Everybody Needs a Bosom for a Pillow
I had to get out Your Baby’s First Year: Milestones and Common Sense and Such (not its actual title) last week when I realized I have no idea what, if anything, Fox is supposed to be doing now. He turned three weeks old on Monday, so what are we talking, here: smiling? waving? semaphore? I suspected he wasn’t actually supposed to be doing much of anything, and so my real motive for turning to the thrilling world of outdated parenting literature was to see if it could tell me what I’m supposed to be doing at this stage. You know, “enrichment” stuff beyond the basic Feed It, Change Its Diapers, Dress It Up All Cute-type responsibilities, which I’m happy to report I’m ACING, like a mutha-mother. For real, my baby is almost always fed, changed, and cute! It’s almost like I’ve done this before.

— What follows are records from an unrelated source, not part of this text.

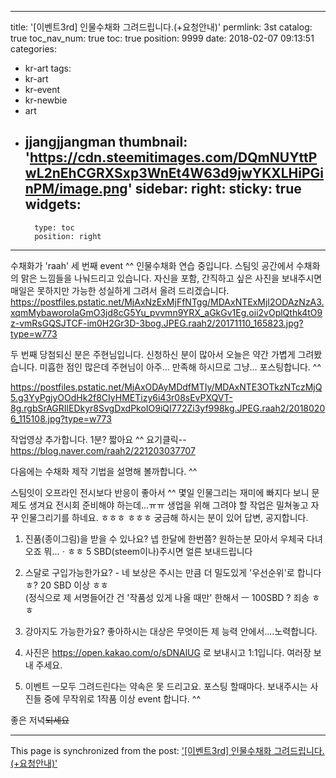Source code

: 
---
title: '[이벤트3rd] 인물수채화 그려드립니다.(+요청안내)'
permlink: 3st
catalog: true
toc_nav_num: true
toc: true
position: 9999
date: 2018-02-07 09:13:51
categories:
- kr-art
tags:
- kr-art
- kr-event
- kr-newbie
- art
- jjangjjangman
thumbnail: 'https://cdn.steemitimages.com/DQmNUYttPwL2nEhCGRXSxp3WnEt4W63d9jwYKXLHiPGinPM/image.png'
sidebar:
    right:
        sticky: true
widgets:
    -
        type: toc
        position: right
---


수채화가 'raah'  세 번째 event ^^
인물수채화 연습 중입니다. 
스팀잇 공간에서 수채화의 맑은 느낌들을 나눠드리고 있습니다.
자신을 포함, 간직하고 싶은  사진을 보내주시면
매일은 못하지만 가능한 성실하게 그려서 올려 드리겠습니다.
https://postfiles.pstatic.net/MjAxNzExMjFfNTgg/MDAxNTExMjI2ODAzNzA3.xqmMybaworoIaGmO3jd8cG5Yu_pvvmn9YRX_aGkGv1Eg.oii2vOplQthk4tO9z-vmRsGQSJTCF-im0H2Gr3D-3bog.JPEG.raah2/20171110_165823.jpg?type=w773


두 번째 당첨되신 분은 주현님입니다. 
신청하신 분이 많아서 오늘은 약간 가볍게 그려봤습니다.
미흡한 점인 많은데 주현님이 아주... 만족해 하시므로 그냥... 포스팅합니다. ^^


https://postfiles.pstatic.net/MjAxODAyMDdfMTIy/MDAxNTE3OTkzNTczMjQ5.g3YyPgjyOOdHk2f8CIyHMETizy6i43r08sEvPXQVT-8g.rgbSrAGRIlEDkyr8SvgDxdPkoIO9iQI772Zi3yf998kg.JPEG.raah2/20180206_115108.jpg?type=w773

작업영상 추가합니다.  1분?  짧아요 ^^
요기클릭--https://blog.naver.com/raah2/221203037707

다음에는 수채화 제작 기법을 설명해 볼까합니다.  ^^

스팀잇이   오프라인 전시보다 반응이 좋아서 ^^
몇일 인물그리는 재미에 빠지다 보니 문제도 생겨요 
전시회 준비해야 하는데...ㅠㅠ
생업을 위해 그려야 할 작업은 밀쳐놓고
자꾸 인물그리기를 하네요. 
ㅎㅎㅎ
ㅎㅎㅎ
궁금해 하시는 분이 있어 답변, 공지합니다. 


1.  진품(종이그림)을 받을 수 있나요?  넵  한달에 한번쯤? 원하는분  모아서 우체국 다녀오죠 뭐...ㆍㅎㅎ  5 SBD(steem이나)주시면 얼른 보내드립니다

2. 스달로 구입가능한가요? - 네 보상은 주시는 만큼 더 밀도있게  '우선순위'로  합니다ㅎ? 20 SBD 이상 ㅎㅎ   
   (정식으로 제 서명들어간 건 '작품성 있게 나올 때만' 한해서 ㅡ 100SBD ?   죄송 ㅎㅎ

3. 강아지도 가능한가요? 좋아하시는 대상은 무엇이든 제 능력 안에서....노력합니다. 

4. 사진은 https://open.kakao.com/o/sDNAlUG 로 보내시고 1:1입니다. 여러장 보내 주세요. 

5. 이벤트 ㅡ모두 그려드린다는 약속은 못 드리고요. 포스팅 할때마다. 보내주시는 사진들 중에 무작위로 1작품  이상  event 합니다. ^^

좋은 저녁~~되세요~~

- - -

This page is synchronized from the post: ['[이벤트3rd] 인물수채화 그려드립니다.(+요청안내)'](https://steemit.com/@raah/3st)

Which is part of the problem.
See, having done this before, I’m so much more relaxed about general baby care that I worry I’m not doing enough. With Wombat, for the first several months I was constantly in his face, “stimulating” his “brain,” and it wasn’t until he became mobile that I realized how much time I had wasted crinkling crinkle books at the proper 8- to 12-inch distance from his new eyes when I should have been doing something more productive before he found his legs and actually needed constant supervision lest he pull the whole house down on his soft little noggin. I also realize now that a lot of what we do in those first months isn’t crucial to baby’s development but more geared toward forming healthy habits (e.g., reading to your kid) and forging a healthy parent-child bond. Once you have that stuff under control, it probably matters less how much time you spend gazing into your newborn’s eyes while explaining why this part of this song is Freddie Mercury’s finest moment, instead of, say, using those hours to weed the garden while the baby sleeps in his car seat in the shade. I mean, it’s not that babies don’t need attentive parental book crinkling when they’re still newborns (they don’t learn semaphore on their own, after all), but I’m pretty sure they don’t need constant attention during their waking hours at this age (not to mention all the attention they get when they’re sleeping just by virtue of their being so sweet and fat and quiet and angelic while unconscious). It really is okay to lay a happy, awake baby on the playmat and answer some emails. It really is. They can sleep somewhere besides in your arms.
I guess part of it comes from having an older child and having to work so hard to parent that stage of person. Wombat needs way more engaged attention and way more detailed explanations about Freddie Mercury and the planet Mercury and what’s gravity and why does not having any cupcakes in the house necessarily mean he can’t have cupcakes for dinner RIGHT NOW? With that in mind, it’s not really hard to see why I’m quick to take advantage of all the leeway a newborn allows. I’m merely taking advantage of the prime slacking months now that I’m aware they exist.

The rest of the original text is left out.